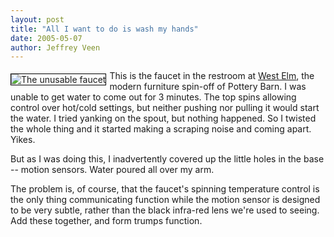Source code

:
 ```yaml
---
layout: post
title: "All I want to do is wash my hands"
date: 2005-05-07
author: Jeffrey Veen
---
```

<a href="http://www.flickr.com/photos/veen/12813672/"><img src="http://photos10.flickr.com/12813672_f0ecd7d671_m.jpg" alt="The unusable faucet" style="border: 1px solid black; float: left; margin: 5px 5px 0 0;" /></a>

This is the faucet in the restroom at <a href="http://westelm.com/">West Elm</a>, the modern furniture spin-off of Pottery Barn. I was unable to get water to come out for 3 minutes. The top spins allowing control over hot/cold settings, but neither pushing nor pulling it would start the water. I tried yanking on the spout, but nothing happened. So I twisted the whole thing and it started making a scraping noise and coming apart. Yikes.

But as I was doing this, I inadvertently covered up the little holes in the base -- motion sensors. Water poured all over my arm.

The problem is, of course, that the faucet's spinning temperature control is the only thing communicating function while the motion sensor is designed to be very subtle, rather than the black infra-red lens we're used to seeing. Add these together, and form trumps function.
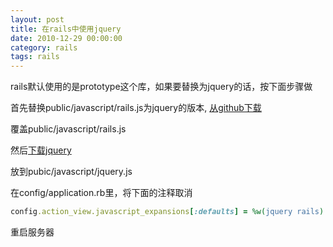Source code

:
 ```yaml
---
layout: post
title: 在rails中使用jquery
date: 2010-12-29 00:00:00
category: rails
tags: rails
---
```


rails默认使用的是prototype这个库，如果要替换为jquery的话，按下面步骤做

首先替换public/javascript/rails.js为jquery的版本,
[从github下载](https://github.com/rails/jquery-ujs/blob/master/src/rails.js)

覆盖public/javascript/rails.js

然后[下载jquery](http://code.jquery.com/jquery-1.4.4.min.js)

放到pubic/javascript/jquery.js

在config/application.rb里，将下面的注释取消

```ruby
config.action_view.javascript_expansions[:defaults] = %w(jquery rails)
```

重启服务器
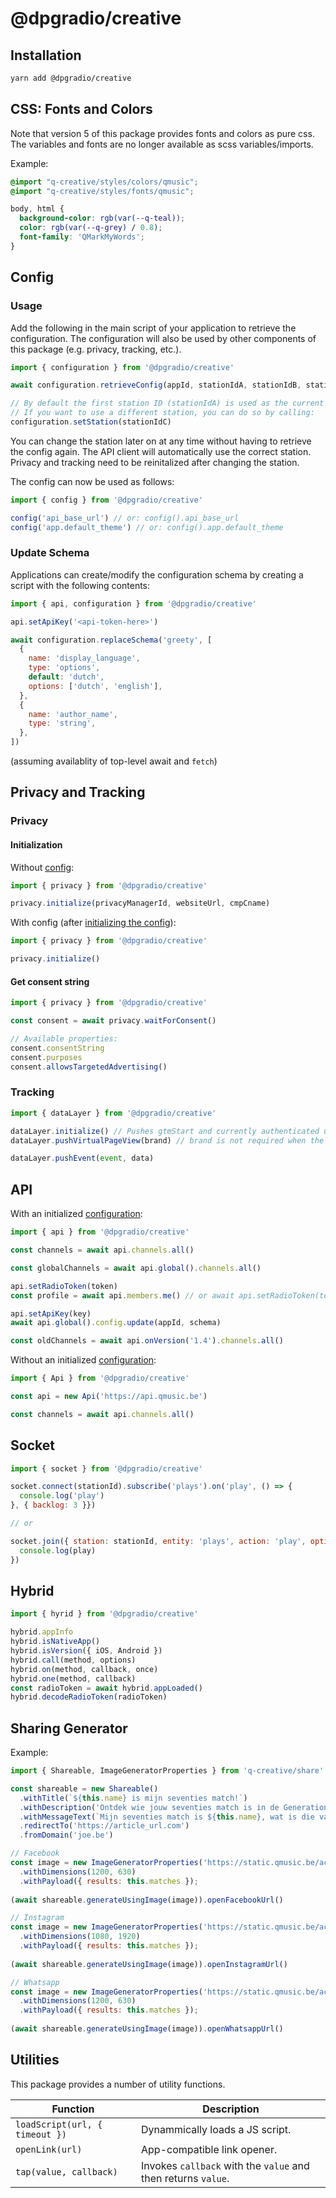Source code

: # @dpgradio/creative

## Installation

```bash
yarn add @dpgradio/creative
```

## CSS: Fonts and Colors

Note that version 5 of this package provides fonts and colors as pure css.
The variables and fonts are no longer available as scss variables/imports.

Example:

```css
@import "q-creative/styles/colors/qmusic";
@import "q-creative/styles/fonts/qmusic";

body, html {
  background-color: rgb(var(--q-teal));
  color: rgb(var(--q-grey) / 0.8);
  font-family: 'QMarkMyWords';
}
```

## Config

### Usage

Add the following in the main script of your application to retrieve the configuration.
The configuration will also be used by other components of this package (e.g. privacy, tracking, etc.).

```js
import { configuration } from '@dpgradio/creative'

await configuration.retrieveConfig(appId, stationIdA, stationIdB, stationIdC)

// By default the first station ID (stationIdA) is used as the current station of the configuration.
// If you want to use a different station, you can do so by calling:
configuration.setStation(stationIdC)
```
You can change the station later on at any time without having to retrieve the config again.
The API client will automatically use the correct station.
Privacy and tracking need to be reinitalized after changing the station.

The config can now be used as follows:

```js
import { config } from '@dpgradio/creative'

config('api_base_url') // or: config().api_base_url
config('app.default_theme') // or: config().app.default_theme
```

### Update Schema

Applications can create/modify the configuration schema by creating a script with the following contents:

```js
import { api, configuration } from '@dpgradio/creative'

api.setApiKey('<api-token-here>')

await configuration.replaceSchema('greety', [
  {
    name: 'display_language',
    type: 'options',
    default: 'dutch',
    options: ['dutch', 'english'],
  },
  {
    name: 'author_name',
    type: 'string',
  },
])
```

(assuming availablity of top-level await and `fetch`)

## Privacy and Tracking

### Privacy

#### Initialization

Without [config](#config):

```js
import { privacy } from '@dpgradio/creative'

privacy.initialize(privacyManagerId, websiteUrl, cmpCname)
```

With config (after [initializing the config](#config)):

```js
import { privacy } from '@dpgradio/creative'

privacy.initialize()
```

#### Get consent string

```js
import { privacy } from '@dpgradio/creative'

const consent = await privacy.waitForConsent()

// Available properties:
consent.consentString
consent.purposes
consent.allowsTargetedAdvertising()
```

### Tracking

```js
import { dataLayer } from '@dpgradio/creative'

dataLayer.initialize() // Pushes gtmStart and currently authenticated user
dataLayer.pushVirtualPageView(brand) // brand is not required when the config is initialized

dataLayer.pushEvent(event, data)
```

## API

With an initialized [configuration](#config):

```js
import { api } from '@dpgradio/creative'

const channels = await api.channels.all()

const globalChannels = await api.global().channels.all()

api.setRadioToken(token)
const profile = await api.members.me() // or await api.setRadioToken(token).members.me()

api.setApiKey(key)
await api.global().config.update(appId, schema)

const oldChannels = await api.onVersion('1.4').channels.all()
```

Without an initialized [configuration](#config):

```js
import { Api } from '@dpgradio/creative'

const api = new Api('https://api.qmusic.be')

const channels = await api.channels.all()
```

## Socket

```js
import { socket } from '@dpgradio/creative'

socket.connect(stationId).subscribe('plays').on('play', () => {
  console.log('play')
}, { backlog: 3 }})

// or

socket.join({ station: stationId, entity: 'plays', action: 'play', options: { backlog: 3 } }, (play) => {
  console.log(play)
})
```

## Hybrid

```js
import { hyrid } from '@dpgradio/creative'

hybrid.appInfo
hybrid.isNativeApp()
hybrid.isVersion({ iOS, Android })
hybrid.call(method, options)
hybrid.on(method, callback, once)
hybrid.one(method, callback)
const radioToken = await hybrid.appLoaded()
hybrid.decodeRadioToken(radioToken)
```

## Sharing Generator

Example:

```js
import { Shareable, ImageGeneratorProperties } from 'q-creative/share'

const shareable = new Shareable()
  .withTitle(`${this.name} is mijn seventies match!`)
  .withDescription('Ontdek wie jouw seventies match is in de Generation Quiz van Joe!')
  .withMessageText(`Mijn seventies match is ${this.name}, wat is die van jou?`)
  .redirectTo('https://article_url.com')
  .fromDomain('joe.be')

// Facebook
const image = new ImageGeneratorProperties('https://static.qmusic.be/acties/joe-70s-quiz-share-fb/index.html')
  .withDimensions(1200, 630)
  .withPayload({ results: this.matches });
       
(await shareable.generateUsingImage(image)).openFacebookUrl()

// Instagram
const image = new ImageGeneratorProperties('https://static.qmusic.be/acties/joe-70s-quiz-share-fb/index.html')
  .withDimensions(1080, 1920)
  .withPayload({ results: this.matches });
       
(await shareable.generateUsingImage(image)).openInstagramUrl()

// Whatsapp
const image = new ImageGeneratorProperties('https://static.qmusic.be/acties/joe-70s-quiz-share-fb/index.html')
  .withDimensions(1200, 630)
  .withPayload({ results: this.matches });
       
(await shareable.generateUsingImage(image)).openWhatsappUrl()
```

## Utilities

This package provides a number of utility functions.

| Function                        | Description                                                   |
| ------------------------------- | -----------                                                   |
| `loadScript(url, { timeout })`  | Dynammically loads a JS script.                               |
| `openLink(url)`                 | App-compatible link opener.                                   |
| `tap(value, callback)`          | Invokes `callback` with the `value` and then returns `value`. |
---------------
### Task brief
Output the lines of the data exactly, starting at the first and ending with the line that has "1px solid black;". Pictures are not part of it.

### Problem solution
Source code

:
 ```yaml
---
layout: post
title: "All I want to do is wash my hands"
date: 2005-05-07
author: Jeffrey Veen
---
```

<a href="http://www.flickr.com/photos/veen/12813672/"><img src="http://photos10.flickr.com/12813672_f0ecd7d671_m.jpg" alt="The unusable faucet" style="border: 1px solid black; float: left; margin: 5px 5px 0 0;" /></a>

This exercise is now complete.